____ INPUT FOR THIS TASK

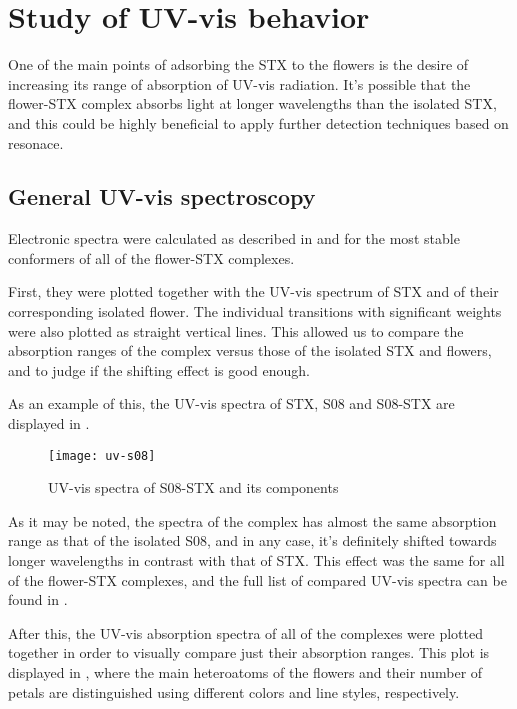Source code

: \section{Study of UV-vis behavior}
One of the main points of adsorbing the STX to the flowers is the desire of increasing its range of absorption of UV-vis radiation.
It's possible that the flower-STX complex absorbs light at longer wavelengths than the isolated STX, and this could be highly beneficial to apply further detection techniques based on resonace.

\subsection{General UV-vis spectroscopy}
Electronic spectra were calculated as described in  and  for the most stable conformers of all of the flower-STX complexes.

First, they were plotted together with the UV-vis spectrum of STX and of their corresponding isolated flower.
The individual transitions with significant weights were also plotted as straight vertical lines.
This allowed us to compare the absorption ranges of the complex versus those of the isolated STX and flowers, and to judge if the shifting effect is good enough.

As an example of this, the UV-vis spectra of STX, S08 and S08-STX are displayed in .

\begin{figure}
    \texttt{[image: uv-s08]}
    \caption[UV-vis spectrum of S08-STX]{UV-vis spectra of S08-STX and its components}
\end{figure}

As it may be noted, the spectra of the complex has almost the same absorption range as that of the isolated S08, and in any case, it's definitely shifted towards longer wavelengths in contrast with that of STX.
This effect was the same for all of the flower-STX complexes, and the full list of compared UV-vis spectra can be found in .

After this, the UV-vis absorption spectra of all of the complexes were plotted together in order to visually compare just their absorption ranges. This plot is displayed in , where the main heteroatoms of the flowers and their number of petals are distinguished using different colors and line styles, respectively.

________

WHAT THE TASK ASKS:
Every line above that carries the string "together" should be copied.

ANSWER TO THIS PROBLEM:
First, they were plotted together with the UV-vis spectrum of STX and of their corresponding isolated flower.
After this, the UV-vis absorption spectra of all of the complexes were plotted together in order to visually compare just their absorption ranges. This plot is displayed in , where the main heteroatoms of the flowers and their number of petals are distinguished using different colors and line styles, respectively.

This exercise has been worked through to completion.